On top of these data, there are several points to bear in mind against an immediate complete revascularisation for multivessel STEMI (Figure 2).
Firstly, it is well known that there is a certain degree of vasoconstriction in the acute phase of STEMI which may lead to an overestimation of coronary stenosis and potential implantation of unnecessary stents that are smaller than required which, in turn, may generate subsequent clinical events.
The second point concerns how to decide, at the time of the acute procedure, whether non-IRA lesions should be treated. This decision is then based on the limited data usually available at this time concerning the patient’s clinical history (such as previous angina episodes, left ventricle ejection fraction, etc.); furthermore, physiological indices (e.g., fractional flow reserve) in STEMI’s acute phase have very little value and are not recommended at all by the 2023 ESC ACS Guidelines1.

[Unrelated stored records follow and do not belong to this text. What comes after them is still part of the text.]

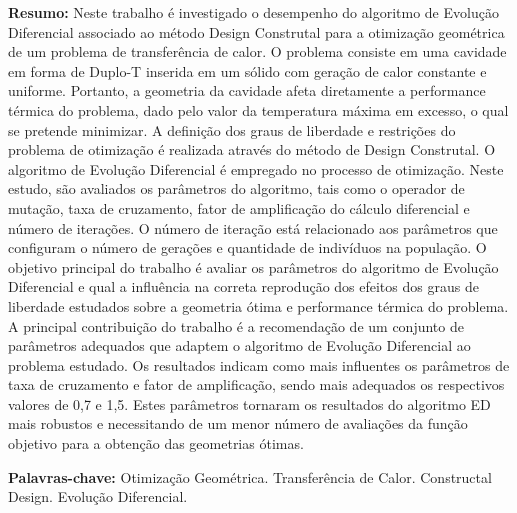 \documentclass[12pt,A4,A4pt]{article}
\begin{document}
\begin{flushleft}
{\small {} \justify
\textbf{Resumo:} Neste trabalho é investigado o desempenho do algoritmo de Evolução Diferencial associado ao método Design Construtal para a otimização geométrica de um problema de transferência de calor. O problema consiste em uma cavidade em forma de Duplo-T inserida em um sólido com geração de calor constante e uniforme. Portanto, a geometria da cavidade afeta diretamente a performance térmica do problema, dado pelo valor da temperatura máxima em excesso, o qual se pretende minimizar. A definição dos graus de liberdade e restrições do problema de otimização é realizada através do método de Design Construtal. O algoritmo de Evolução Diferencial é empregado no processo de otimização. Neste estudo, são avaliados os parâmetros do algoritmo, tais como o operador de mutação, taxa de cruzamento, fator de amplificação do cálculo diferencial e número de iterações. O número de iteração está relacionado aos parâmetros que configuram o número de gerações e quantidade de indivíduos na população.  O objetivo principal do trabalho é avaliar os parâmetros do algoritmo de Evolução Diferencial e qual a influência na correta reprodução dos efeitos dos graus de liberdade estudados sobre a geometria ótima e performance térmica do problema. A principal contribuição do trabalho é a recomendação de um conjunto de parâmetros adequados que adaptem o algoritmo de Evolução Diferencial ao problema estudado. Os resultados indicam como mais influentes os parâmetros de taxa de cruzamento e fator de amplificação, sendo mais adequados os  respectivos valores de 0,7 e 1,5. Estes parâmetros tornaram os resultados do algoritmo ED mais robustos e necessitando de um menor número de avaliações da função objetivo para a obtenção das geometrias ótimas.

\vspace{0.3cm}

\noindent\textbf{Palavras-chave:} Otimização Geométrica. Transferência de Calor. Constructal Design. Evolução Diferencial.}
\end{flushleft}


\end{document}
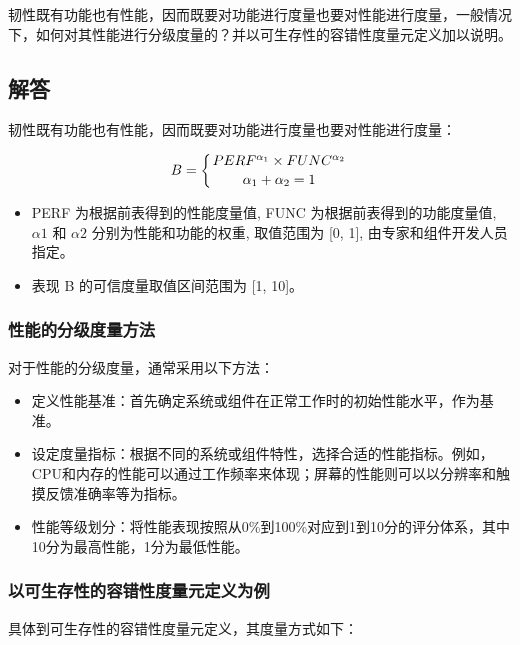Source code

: \documentclass{article}
\begin{document}
韧性既有功能也有性能，因而既要对功能进行度量也要对性能进行度量，一般情况下，如何对其性能进行分级度量的？并以可生存性的容错性度量元定义加以说明。

\subsection{解答}

韧性既有功能也有性能，因而既要对功能进行度量也要对性能进行度量：

$$
B = \left\{ PERF^{\alpha_1} \times FUNC^{\alpha_2} \atop \alpha_1+\alpha_2 = 1 \right.
$$

\begin{itemize}
	\item PERF 为根据前表得到的性能度量值, FUNC 为根据前表得到的功能度量值, $\alpha1$ 和 $\alpha2$ 分别为性能和功能的权重, 取值范围为 [0, 1], 由专家和组件开发人员指定。
	\item 表现 B 的可信度量取值区间范围为 [1, 10]。
\end{itemize}

\subsubsection{性能的分级度量方法}

对于性能的分级度量，通常采用以下方法：

\begin{itemize}
	\item 定义性能基准：首先确定系统或组件在正常工作时的初始性能水平，作为基准。
	\item 设定度量指标：根据不同的系统或组件特性，选择合适的性能指标。例如，CPU和内存的性能可以通过工作频率来体现；屏幕的性能则可以以分辨率和触摸反馈准确率等为指标。
	\item 性能等级划分：将性能表现按照从0\%到100\%对应到1到10分的评分体系，其中10分为最高性能，1分为最低性能。
\end{itemize}

\subsubsection{以可生存性的容错性度量元定义为例}

具体到可生存性的容错性度量元定义，其度量方式如下：
\end{document}
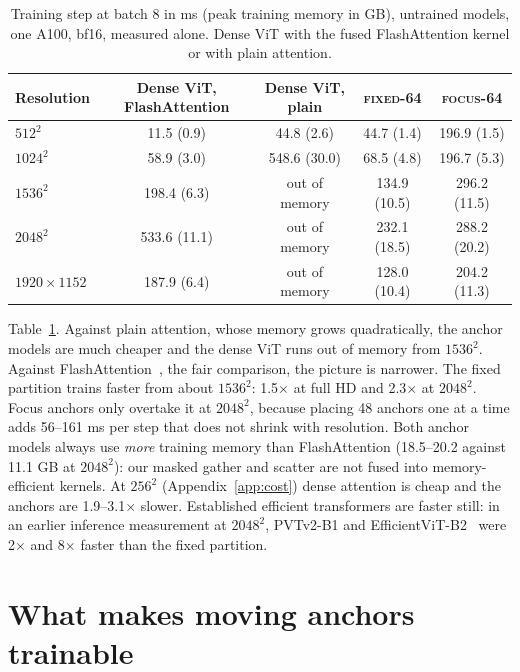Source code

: \documentclass[10pt]{article}
\newcommand{\focus}{\textsc{focus}}
\newcommand{\fixed}{\textsc{fixed}}
\begin{document}
\begin{table}[t]
\centering
\caption{Training step at batch 8 in ms (peak training memory in GB), untrained models, one A100,
bf16, measured alone. Dense ViT with the fused FlashAttention kernel or with plain attention.}
\label{tab:cost}
\begin{tabular}{lcccc}
\toprule
Resolution & Dense ViT, FlashAttention & Dense ViT, plain & \fixed-64 & \focus-64 \\
\midrule
$512^2$ & 11.5 (0.9) & 44.8 (2.6) & 44.7 (1.4) & 196.9 (1.5) \\
$1024^2$ & 58.9 (3.0) & 548.6 (30.0) & 68.5 (4.8) & 196.7 (5.3) \\
$1536^2$ & 198.4 (6.3) & out of memory & 134.9 (10.5) & 296.2 (11.5) \\
$2048^2$ & 533.6 (11.1) & out of memory & 232.1 (18.5) & 288.2 (20.2) \\
$1920\times1152$ & 187.9 (6.4) & out of memory & 128.0 (10.4) & 204.2 (11.3) \\
\bottomrule
\end{tabular}
\end{table}

Table~\ref{tab:cost}. Against plain attention, whose memory grows quadratically, the anchor models
are much cheaper and the dense ViT runs out of memory from $1536^2$. Against
FlashAttention~\citep{dao2022flashattention}, the fair comparison, the picture is narrower. The
fixed partition trains faster from about $1536^2$: 1.5$\times$ at full HD and 2.3$\times$ at
$2048^2$. Focus anchors only overtake it at $2048^2$, because placing 48 anchors one at a time
adds 56--161 ms per step that does not shrink with resolution. Both anchor models always use
\emph{more} training memory than FlashAttention (18.5--20.2 against 11.1 GB at $2048^2$): our
masked gather and scatter are not fused into memory-efficient kernels. At $256^2$
(Appendix~\ref{app:cost}) dense attention is cheap and the anchors are 1.9--3.1$\times$ slower.
Established efficient transformers are faster still: in an earlier inference measurement at
$2048^2$, PVTv2-B1 and EfficientViT-B2~\citep{cai2023efficientvit} were 2$\times$ and 8$\times$
faster than the fixed partition.

\section{What makes moving anchors trainable}
\label{sec:stability}
\end{document}
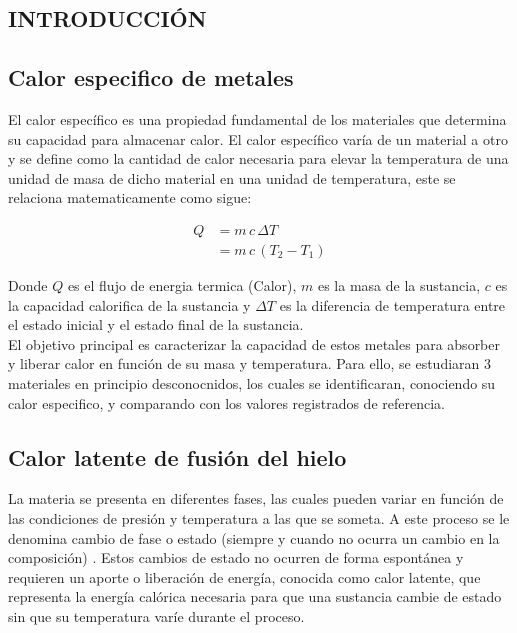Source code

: \documentclass[10pt]{article}
\begin{document}
\begin{multicols*}{2}
    \section{\small INTRODUCCIÓN}
    \subsection*{\small Calor especifico de metales}
    El calor específico es una propiedad fundamental de los materiales que
    determina su capacidad para almacenar calor. El
    calor específico varía de un material a otro y se define como la cantidad de
    calor necesaria para elevar la temperatura de una unidad de masa de dicho
    material en una unidad de temperatura, este se relaciona matematicamente como sigue:

    \begin{equation}
        \begin{split}
            Q &= m \, c \, \Delta T \\
            &= m \, c \, (T_2 - T_1)
        \end{split}
        \label{eq:flujo_calor}
    \end{equation}

    Donde $Q$ es el flujo de energia termica (Calor), $m$ es la masa de la
    sustancia, $c$ es la capacidad calorifica de la sustancia y $\Delta T$ es la
    diferencia de temperatura entre el estado inicial y el estado final de la
    sustancia.\\
    El objetivo principal es caracterizar la capacidad de estos
    metales para absorber y liberar calor en función de su masa y temperatura.
    Para ello, se estudiaran 3 materiales en principio desconocnidos, los cuales se identificaran, 
    conociendo su calor especifico, y comparando con los valores registrados de referencia.

    \subsection*{\small Calor latente de fusión del hielo}
    La materia se presenta en diferentes fases, las cuales pueden variar en función
    de las condiciones de presión y temperatura a las que se someta. A este proceso
    se le denomina cambio de fase o estado (siempre y cuando no ocurra un cambio en
    la composición) \cite{calorLatente}. Estos cambios de estado no ocurren de
    forma espontánea y requieren un aporte o liberación de energía, conocida como
    calor latente, que representa la energía calórica necesaria para que una
    sustancia cambie de estado sin que su temperatura varíe durante el proceso.


\end{multicols*}
\end{document}
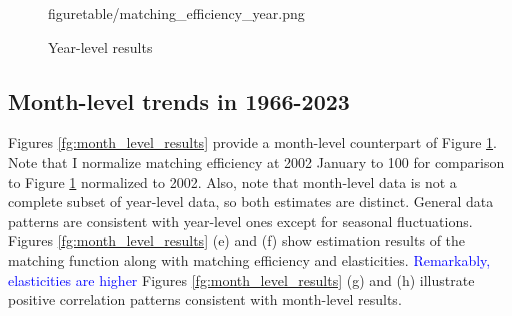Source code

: \documentclass[12pt]{article}
\begin{document}
\begin{figure}[!ht]
\begin{center}
{  {figuretable/matching_efficiency_year.png}}
  \\
  \caption{Year-level results}
  \label{fg:year_level_results} 
  \end{center}
  \footnotesize
\end{figure} 


\subsection{Month-level trends in 1966-2023}

Figures \ref{fg:month_level_results} provide a month-level counterpart of Figure \ref{fg:year_level_results}. 
Note that I normalize matching efficiency at 2002 January to 100 for comparison to Figure \ref{fg:year_level_results} normalized to 2002. 
Also, note that month-level data is not a complete subset of year-level data, so both estimates are distinct.
General data patterns are consistent with year-level ones except for seasonal fluctuations.
Figures \ref{fg:month_level_results} (e) and (f) show estimation results of the matching function along with matching efficiency and elasticities.
\textcolor{blue}{
Remarkably, elasticities are higher}
Figures \ref{fg:month_level_results} (g) and (h) illustrate positive correlation patterns consistent with month-level results.
\end{document}
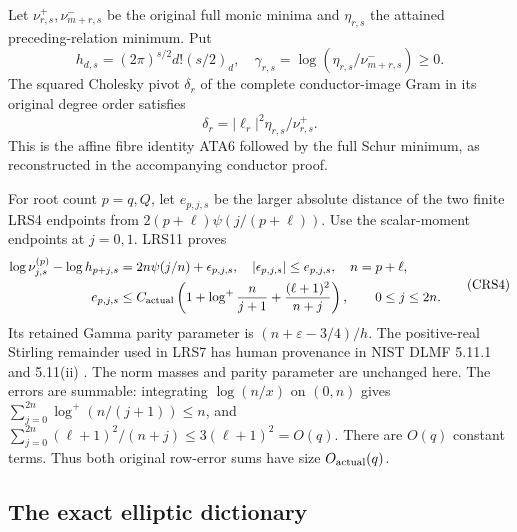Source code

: Let $\nu^+_{r,s},\nu^-_{m+r,s}$ be the original full monic minima and
$\eta_{r,s}$ the attained preceding-relation minimum. Put
\[
 h_{d,s}=(2\pi)^{s/2}d!(s/2)_d,\quad
 \gamma_{r,s}=\log(\eta_{r,s}/\nu^-_{m+r,s})\ge0.
\]
The squared Cholesky pivot $\delta_r$ of the complete conductor-image
Gram in its original degree order satisfies
\[
 \delta_r=|\ell_r|^2\eta_{r,s}/\nu^+_{r,s}.             \tag{CRS3}
\]
This is the affine fibre identity ATA6 followed by the full Schur
minimum, as reconstructed in the accompanying conductor proof.

For root count $p=q,Q$, let $e_{p,j,s}$ be the larger absolute distance
of the two finite LRS4 endpoints from $2(p+\ell)\psi(j/(p+\ell))$.
Use the scalar-moment endpoints at $j=0,1$. LRS11 proves
\[
\begin{split}
 \log\nu^{(p)}_{j,s}-\log h_{p+j,s}
 &=2n\psi(j/n)+\epsilon_{p,j,s},\quad
 |\epsilon_{p,j,s}|\le e_{p,j,s},\quad n=p+\ell,\\
 e_{p,j,s}&\le C_{\rm actual}
 \left(1+\log^+\frac{n}{j+1}+\frac{(\ell+1)^2}{n+j}\right),
 \qquad 0\le j\le2n .
\end{split}                                                    \tag{CRS4}
\]
Its retained Gamma parity parameter is $(n+\varepsilon-3/4)/h$.
The positive-real Stirling remainder used in LRS7 has human provenance
in NIST DLMF 5.11.1 and 5.11(ii) \cite[\S5.11]{a02crs:crs:dlmf5}.
The norm masses and parity parameter are unchanged here.
The errors are summable: integrating $\log(n/x)$ on $(0,n)$ gives
$\sum_{j=0}^{2n}\log^+(n/(j+1))\le n$, and
$\sum_{j=0}^{2n}(\ell+1)^2/(n+j)\le3(\ell+1)^2=O(q)$.
There are $O(q)$ constant terms. Thus both original row-error sums
have size $O_{\rm actual}(q)$.

\subsection{The exact elliptic dictionary}

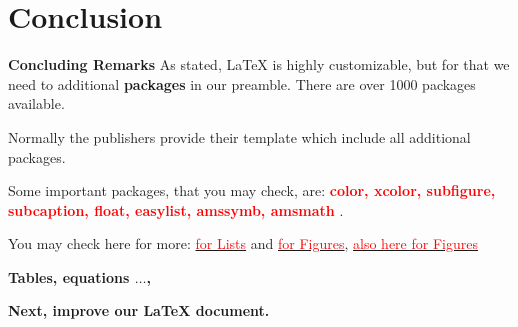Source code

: \documentclass[xcolor=dvipsnames]{beamer}
\begin{document}
\section{Conclusion}
\begin{frame}{\textbf{Concluding Remarks}}
\justifying
As stated, \LaTeX{} is highly customizable, but for that we need to additional \textbf{packages} in our preamble. There are over 1000 packages available.\\

\vspace{0.4cm}

Normally the publishers provide their template which include all additional packages.\\

\vspace{0.4cm}

Some important packages, that you may check, are: \textcolor{red}{\textbf{color, xcolor, subfigure, subcaption, float, easylist, amssymb, amsmath }}.\\
\vspace{0.3cm}

You may check here for more: \href{http://en.wikibooks.org/wiki/LaTeX/List_Structures}{\textcolor{red}{for Lists}} and \href{http://en.wikibooks.org/wiki/LaTeX/Floats,_Figures_and_Captions}{\textcolor{red}{for Figures}}, \href{http://en.wikibooks.org/wiki/LaTeX/Importing_Graphics}{\textcolor{red}{also here for Figures}}


\end{frame}


{
\begin{frame}{\Huge \textbf{Tables, equations $\ldots$,}}
\pagestyle{plain}
\Huge

\textbf{Next, improve our \LaTeX{} document.}


\end{frame}

}
\end{document}
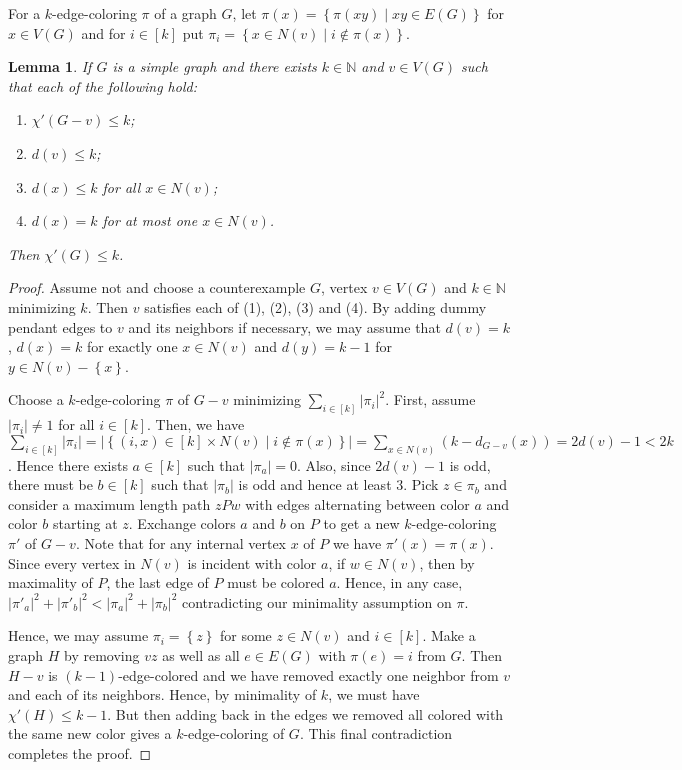\documentclass[12pt]{article}
\theoremstyle{plain}
\newtheorem{lem}[thm]{Lemma}
\theoremstyle{definition}
\theoremstyle{remark}
\newcommand{\set}[1]{\left\{ #1 \right\}}
\newcommand{\setb}[3]{\left\{ #1 \in #2 \mid #3 \right\}}
\newcommand{\setbs}[2]{\left\{ #1 \mid #2 \right\}}
\newcommand{\card}[1]{\left|#1\right|}
\newcommand{\irange}[1]{\left[#1\right]}
\begin{document}
For a $k$-edge-coloring $\pi$ of a graph $G$, let $\pi(x) = \setbs{\pi(xy)}{xy \in E(G)}$ for $x \in V(G)$ and for $i \in \irange{k}$ put $\pi_i = \setb{x}{N(v)}{i \not \in \pi(x)}$.

\begin{lem}\label{SimpleVizPrecursor}
If $G$ is a simple graph and there exists $k \in \mathbb{N}$ and $v \in V(G)$ such that each of the following hold:
\begin{enumerate}
\item $\chi'(G - v) \leq k$;
\item $d(v) \leq k$;
\item $d(x) \leq k$ for all $x \in N(v)$;
\item $d(x) = k$ for at most one $x \in N(v)$.
\end{enumerate}
Then $\chi'(G) \leq k$.
\end{lem}
\begin{proof}
Assume not and choose a counterexample $G$, vertex $v \in V(G)$ and $k \in \mathbb{N}$ minimizing $k$.  Then $v$ satisfies each of (1), (2), (3) and (4).  By adding dummy pendant edges to $v$ and its neighbors if necessary, we may assume that $d(v) = k$, $d(x) = k$ for exactly one $x \in N(v)$ and $d(y) = k - 1$ for $y \in N(v) - \set{x}$.

Choose a $k$-edge-coloring $\pi$ of $G - v$ minimizing $\sum_{i \in \irange{k}} \card{\pi_i}^2$.  First, assume $\card{\pi_i} \neq 1$ for all $i \in \irange{k}$.  Then, we have $\sum_{i \in \irange{k}} \card{\pi_i} = \card{\setb{(i, x)}{ \irange{k} \times N(v)}{i \not \in \pi(x)}} = \sum_{x \in N(v)} \left(k - d_{G-v}(x)\right) = 2d(v) - 1 < 2k$.  Hence there exists $a \in \irange{k}$ such that $\card{\pi_a} = 0$.  Also, since $2d(v) - 1$ is odd, there must be $b \in \irange{k}$ such that $\card{\pi_b}$ is odd and hence at least $3$.  Pick $z \in \pi_b$ and consider a maximum length path $zPw$ with edges alternating between color $a$ and color $b$ starting at $z$.  Exchange colors $a$ and $b$ on $P$ to get a new $k$-edge-coloring $\pi'$ of $G-v$.  Note that for any internal vertex $x$ of $P$ we have $\pi'(x) = \pi(x)$.  Since every vertex in $N(v)$ is incident with color $a$, if $w \in N(v)$, then by maximality of $P$, the last edge of $P$ must be colored $a$.  Hence, in any case, $\card{\pi'_a}^2 + \card{\pi'_b}^2 < \card{\pi_a}^2 + \card{\pi_b}^2$ contradicting our minimality assumption on $\pi$.

Hence, we may assume $\pi_i = \set{z}$ for some $z \in N(v)$ and $i \in \irange{k}$.  Make a graph $H$ by removing $vz$ as well as all $e \in E(G)$ with $\pi(e) = i$ from $G$.  Then $H-v$ is $(k-1)$-edge-colored and we have removed exactly one neighbor from $v$ and each of its neighbors.  Hence, by minimality of $k$, we must have $\chi'(H) \leq k - 1$.  But then adding back in the edges we removed all colored with the same new color gives a $k$-edge-coloring of $G$. This final contradiction completes the proof.
\end{proof}
\end{document}
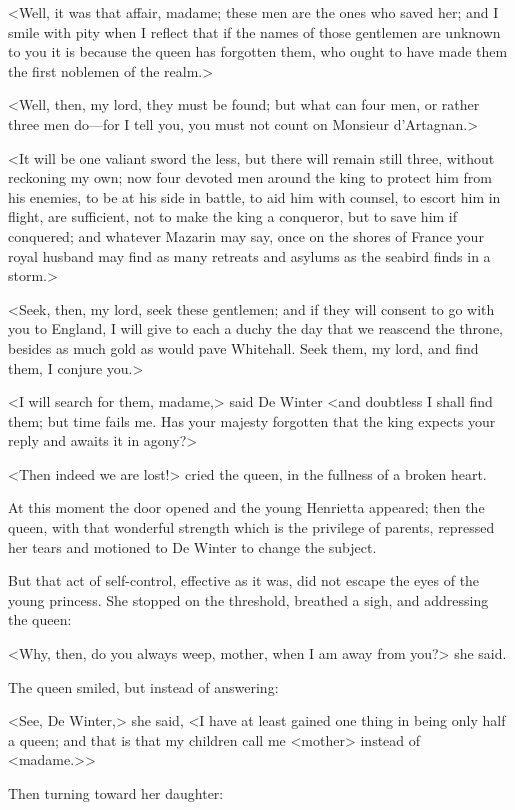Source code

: <Well, it was that affair, madame; these men are the ones who saved her; and I smile with pity when I reflect that if the names of those gentlemen are unknown to you it is because the queen has forgotten them, who ought to have made them the first noblemen of the realm.>

<Well, then, my lord, they must be found; but what can four men, or rather three men do—for I tell you, you must not count on Monsieur d'Artagnan.>

<It will be one valiant sword the less, but there will remain still three, without reckoning my own; now four devoted men around the king to protect him from his enemies, to be at his side in battle, to aid him with counsel, to escort him in flight, are sufficient, not to make the king a conqueror, but to save him if conquered; and whatever Mazarin may say, once on the shores of France your royal husband may find as many retreats and asylums as the seabird finds in a storm.>

<Seek, then, my lord, seek these gentlemen; and if they will consent to go with you to England, I will give to each a duchy the day that we reascend the throne, besides as much gold as would pave Whitehall. Seek them, my lord, and find them, I conjure you.>

<I will search for them, madame,> said De Winter <and doubtless I shall find them; but time fails me. Has your majesty forgotten that the king expects your reply and awaits it in agony?>

<Then indeed we are lost!> cried the queen, in the fullness of a broken heart.

At this moment the door opened and the young Henrietta appeared; then the queen, with that wonderful strength which is the privilege of parents, repressed her tears and motioned to De Winter to change the subject.

But that act of self-control, effective as it was, did not escape the eyes of the young princess. She stopped on the threshold, breathed a sigh, and addressing the queen:

<Why, then, do you always weep, mother, when I am away from you?> she said.

The queen smiled, but instead of answering:

<See, De Winter,> she said, <I have at least gained one thing in being only half a queen; and that is that my children call me <mother> instead of <madame.>>

Then turning toward her daughter:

The third point relates to antiplatelet therapy. Although new-generation drug-eluting stents are generally safe with low rates of thrombosis7, even the most potent oral antiplatelet agents require time to achieve optimal platelet inhibition: performing immediate complete revascularisation for STEMI may imply working in a suboptimal antiplatelet scenario.
Last, but not least, embarking on complex PCI procedures (bifurcation, chronic total occlusion, long and calcified lesions) in the acute phase immediately after recanalisation of a thrombotic lesion delays intensive care treatment, with no data demonstrating that the extra time and effort spent on additional PCI may translate into a clear clinical benefit in terms of strong endpoints such as mortality or recurrent myocardial infarction.
Figure 2. Cons of an immediate complete revascularisation strategy in multivessel STEMI. FFR: fractional flow reserve; STEMI: ST-segment elevation myocardial infarction
Conflict of interest statement
S. Brugaletta serves on the advisory board of Boston Scientific and Zoll; and has received speaker's fees from Abbott Vascular, GE HealthCare, and Siemens. R. Rinaldi has no conflicts of interest to declare.